— What you need to do —
With the records below as input, work out how many lines include the word "more". Give only the number.

(Records excerpted from a collection)
####
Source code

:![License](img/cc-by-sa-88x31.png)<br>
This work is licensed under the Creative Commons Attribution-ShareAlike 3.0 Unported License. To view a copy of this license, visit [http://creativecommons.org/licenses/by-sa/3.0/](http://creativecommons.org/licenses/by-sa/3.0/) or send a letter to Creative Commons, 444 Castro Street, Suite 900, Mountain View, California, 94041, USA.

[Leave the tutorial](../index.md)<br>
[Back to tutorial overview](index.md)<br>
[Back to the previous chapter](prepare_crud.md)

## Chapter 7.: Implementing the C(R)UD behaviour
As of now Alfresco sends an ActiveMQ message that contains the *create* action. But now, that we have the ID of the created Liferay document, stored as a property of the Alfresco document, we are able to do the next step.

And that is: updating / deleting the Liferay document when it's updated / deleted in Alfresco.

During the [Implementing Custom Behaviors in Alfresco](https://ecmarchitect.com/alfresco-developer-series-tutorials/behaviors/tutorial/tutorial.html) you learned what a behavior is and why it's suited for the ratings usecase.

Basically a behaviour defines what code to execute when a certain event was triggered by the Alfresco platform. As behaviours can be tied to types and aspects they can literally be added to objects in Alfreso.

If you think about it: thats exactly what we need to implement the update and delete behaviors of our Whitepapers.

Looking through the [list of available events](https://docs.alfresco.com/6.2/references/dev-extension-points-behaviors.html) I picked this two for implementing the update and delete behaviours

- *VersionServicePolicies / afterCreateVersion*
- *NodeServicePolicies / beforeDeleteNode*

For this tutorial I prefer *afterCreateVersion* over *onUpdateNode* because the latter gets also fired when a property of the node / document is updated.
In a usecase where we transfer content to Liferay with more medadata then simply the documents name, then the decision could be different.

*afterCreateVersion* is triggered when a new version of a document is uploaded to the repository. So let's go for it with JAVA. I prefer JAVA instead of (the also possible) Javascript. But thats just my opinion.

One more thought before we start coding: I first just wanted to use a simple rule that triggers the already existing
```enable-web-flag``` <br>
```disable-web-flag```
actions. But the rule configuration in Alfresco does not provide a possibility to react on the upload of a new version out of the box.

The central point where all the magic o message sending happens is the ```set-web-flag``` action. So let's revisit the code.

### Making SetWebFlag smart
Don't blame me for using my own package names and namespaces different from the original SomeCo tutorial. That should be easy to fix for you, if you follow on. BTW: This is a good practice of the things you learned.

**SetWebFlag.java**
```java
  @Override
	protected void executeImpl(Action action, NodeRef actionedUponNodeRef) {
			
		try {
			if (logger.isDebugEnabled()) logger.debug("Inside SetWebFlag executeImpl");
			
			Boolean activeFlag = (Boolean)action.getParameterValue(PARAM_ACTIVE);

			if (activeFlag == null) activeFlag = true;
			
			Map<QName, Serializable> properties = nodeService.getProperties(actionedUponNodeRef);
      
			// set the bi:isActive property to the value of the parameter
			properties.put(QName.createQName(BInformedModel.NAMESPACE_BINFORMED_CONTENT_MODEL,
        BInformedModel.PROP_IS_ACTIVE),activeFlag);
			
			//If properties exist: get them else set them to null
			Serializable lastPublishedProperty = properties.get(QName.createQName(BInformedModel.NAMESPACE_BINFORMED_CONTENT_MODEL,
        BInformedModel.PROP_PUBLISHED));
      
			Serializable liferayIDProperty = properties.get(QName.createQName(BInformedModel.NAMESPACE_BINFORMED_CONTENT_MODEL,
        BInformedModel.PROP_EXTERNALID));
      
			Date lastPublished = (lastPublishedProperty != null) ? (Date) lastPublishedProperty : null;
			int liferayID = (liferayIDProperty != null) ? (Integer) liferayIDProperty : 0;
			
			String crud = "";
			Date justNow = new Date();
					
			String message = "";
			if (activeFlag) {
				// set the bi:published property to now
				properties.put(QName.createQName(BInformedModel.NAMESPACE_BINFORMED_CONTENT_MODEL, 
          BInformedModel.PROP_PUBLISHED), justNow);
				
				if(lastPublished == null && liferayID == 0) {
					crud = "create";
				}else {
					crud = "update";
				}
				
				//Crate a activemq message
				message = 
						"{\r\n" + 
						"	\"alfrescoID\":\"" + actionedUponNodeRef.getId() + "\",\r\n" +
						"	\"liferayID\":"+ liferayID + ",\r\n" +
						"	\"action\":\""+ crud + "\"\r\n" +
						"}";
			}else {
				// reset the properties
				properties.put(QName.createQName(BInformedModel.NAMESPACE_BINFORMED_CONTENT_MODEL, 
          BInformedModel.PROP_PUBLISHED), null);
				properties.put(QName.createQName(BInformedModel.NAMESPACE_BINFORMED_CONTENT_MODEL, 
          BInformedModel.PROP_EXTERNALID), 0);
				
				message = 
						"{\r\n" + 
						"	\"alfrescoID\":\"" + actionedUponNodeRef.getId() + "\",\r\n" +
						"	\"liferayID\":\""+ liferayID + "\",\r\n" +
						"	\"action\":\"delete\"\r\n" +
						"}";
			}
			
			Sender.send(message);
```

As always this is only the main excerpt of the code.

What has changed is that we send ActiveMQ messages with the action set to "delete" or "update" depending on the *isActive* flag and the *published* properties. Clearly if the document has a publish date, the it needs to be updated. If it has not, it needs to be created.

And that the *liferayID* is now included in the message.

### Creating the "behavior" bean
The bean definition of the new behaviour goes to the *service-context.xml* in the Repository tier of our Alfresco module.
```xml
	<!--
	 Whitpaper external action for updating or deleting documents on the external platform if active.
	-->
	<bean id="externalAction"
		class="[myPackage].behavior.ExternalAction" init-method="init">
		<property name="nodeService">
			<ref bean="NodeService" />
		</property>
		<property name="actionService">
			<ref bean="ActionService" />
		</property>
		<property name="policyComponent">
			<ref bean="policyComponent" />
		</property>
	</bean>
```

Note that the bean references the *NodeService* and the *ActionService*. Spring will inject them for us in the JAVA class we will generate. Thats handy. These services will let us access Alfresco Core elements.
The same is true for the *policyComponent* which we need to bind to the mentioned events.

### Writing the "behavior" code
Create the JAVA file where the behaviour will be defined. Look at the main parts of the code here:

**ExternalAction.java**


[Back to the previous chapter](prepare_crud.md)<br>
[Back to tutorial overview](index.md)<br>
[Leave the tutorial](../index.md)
####
— Solved problem —
2